On June 9, 2018, undefeated Justify won the Triple Crown of horseracing. When this magnificent colt crossed the finish line in first place at Belmont Park, he earned a place in history as one of only thirteen horses who have won the Kentucky Derby, the Preakness Stakes, and the Belmont Stakes in the same season.

It seemed to me that this would end his racing career. In fact, several media reports stated that his owners had signed a $75 million dollar contract for breeding rights. But, then something shocking happened.

On June 14, just five days after entering horse racing’s most exclusive club, Justify returned to training at Churchill Downs. The owners said that Justify would be entered in more races, so he needed to stay in shape.

It reminded me of professional athletes who win the Super Bowl or the World Series, and return to training the next day. When asked why, they all agree that they had worked too hard to get their body in shape, and they did not want to lose it.

Possibly you recall 1 Timothy 4:8 NLT, “Physical training is good, but training for godliness is much better, promising benefits in this life and in the life to come." It is good stewardship of the only body you will ever have in this life, to keep it healthy. But that Scripture looks beyond this mortal life into our eternal life.

Continued training is a good idea. No matter your status in life, you can always improve. This is true in our natural life and in our spiritual life. It was NBA coach Pat Riley who said, “There are only two options regarding commitment. You’re either IN or you’re OUT. There is no such thing as life in-between.”

College basketball coach Lou Holtz said, “Without self-discipline, success is impossible, period.” World acclaimed soccer player Pele said, “Success is no accident. It is hard work, perseverance, learning, sacrifice and most of all, love for what you are doing or learning to do.”

And it is true in your spiritual life, too. No matter how many sermons I preach, the next day, I am back in the Word, back in prayer, back into my study hoping to find deeper insight into the mind and heart of God.
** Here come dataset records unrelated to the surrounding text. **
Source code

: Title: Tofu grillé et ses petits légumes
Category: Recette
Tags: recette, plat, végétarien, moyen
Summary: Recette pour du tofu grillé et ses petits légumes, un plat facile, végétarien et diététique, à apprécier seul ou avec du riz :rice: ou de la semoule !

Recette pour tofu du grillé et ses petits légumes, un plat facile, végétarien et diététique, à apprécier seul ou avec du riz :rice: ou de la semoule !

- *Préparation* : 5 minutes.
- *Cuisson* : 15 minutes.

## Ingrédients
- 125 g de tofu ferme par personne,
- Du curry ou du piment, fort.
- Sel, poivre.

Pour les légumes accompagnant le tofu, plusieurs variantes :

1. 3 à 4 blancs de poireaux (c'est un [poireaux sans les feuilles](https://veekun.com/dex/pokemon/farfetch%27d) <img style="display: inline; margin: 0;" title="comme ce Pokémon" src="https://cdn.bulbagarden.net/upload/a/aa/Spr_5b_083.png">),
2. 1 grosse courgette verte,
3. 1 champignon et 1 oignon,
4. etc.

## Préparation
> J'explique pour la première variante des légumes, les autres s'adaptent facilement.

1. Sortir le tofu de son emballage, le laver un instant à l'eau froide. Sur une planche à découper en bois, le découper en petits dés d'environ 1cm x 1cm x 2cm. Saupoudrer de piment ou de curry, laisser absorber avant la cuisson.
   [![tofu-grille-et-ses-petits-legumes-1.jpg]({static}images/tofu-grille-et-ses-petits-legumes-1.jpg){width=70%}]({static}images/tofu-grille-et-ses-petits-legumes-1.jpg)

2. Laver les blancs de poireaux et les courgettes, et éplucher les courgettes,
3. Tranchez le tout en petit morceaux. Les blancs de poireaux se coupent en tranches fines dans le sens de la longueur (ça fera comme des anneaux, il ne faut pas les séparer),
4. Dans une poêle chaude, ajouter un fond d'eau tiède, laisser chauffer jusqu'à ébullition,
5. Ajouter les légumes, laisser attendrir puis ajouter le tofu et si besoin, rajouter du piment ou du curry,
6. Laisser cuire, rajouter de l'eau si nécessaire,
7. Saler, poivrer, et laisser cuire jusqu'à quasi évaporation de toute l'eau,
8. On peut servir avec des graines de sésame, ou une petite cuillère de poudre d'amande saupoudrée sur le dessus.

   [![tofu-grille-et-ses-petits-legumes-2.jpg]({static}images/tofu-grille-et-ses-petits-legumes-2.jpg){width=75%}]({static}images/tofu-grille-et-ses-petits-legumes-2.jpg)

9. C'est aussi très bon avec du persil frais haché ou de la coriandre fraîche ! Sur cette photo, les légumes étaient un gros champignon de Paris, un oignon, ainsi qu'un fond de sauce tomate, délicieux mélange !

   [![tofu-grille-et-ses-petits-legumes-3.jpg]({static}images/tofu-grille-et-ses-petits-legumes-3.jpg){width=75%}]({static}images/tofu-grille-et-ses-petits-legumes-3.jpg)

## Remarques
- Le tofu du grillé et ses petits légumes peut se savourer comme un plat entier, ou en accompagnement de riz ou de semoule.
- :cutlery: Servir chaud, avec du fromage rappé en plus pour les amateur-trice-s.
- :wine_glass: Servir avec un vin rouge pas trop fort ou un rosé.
Many people like to take time off from the Word. Or they may feel that a one-hour service on Sunday morning is enough. Others might reach a certain age and decide they can avoid Bible study and prayer. But that is a mistake. Yes, it does take time to study and pray. Yes, it does interrupt daily routines, but listen to Hebrews 12:11 ESV, “For the moment all discipline seems painful rather than pleasant, but later it yields the peaceful fruit of righteousness to those who have been trained by it.”

No matter our age or accomplishments, it is never time to stop spiritual training in the Word and prayer. In his last book, “Nearing Home,” well-known evangelist Billy Graham shares his experience as a ninety-three year old house-bound minister. Can you imagine how much Bible knowledge he would have accrued over the years? You would think that he could set the Bible aside and just enjoy his latter years. Not true!

In Chapter Ten, Billy Graham tells about inviting a local pastor to come visit him each week, and to share his scriptural insight and revelation. The modern world’s best-known evangelist, continued to train his spirit for greater knowledge.

How about you? Are you ignoring your spiritual training? I encourage you to get back into the Word in a daily pattern of prayer and Bible study. It’s good for your soul!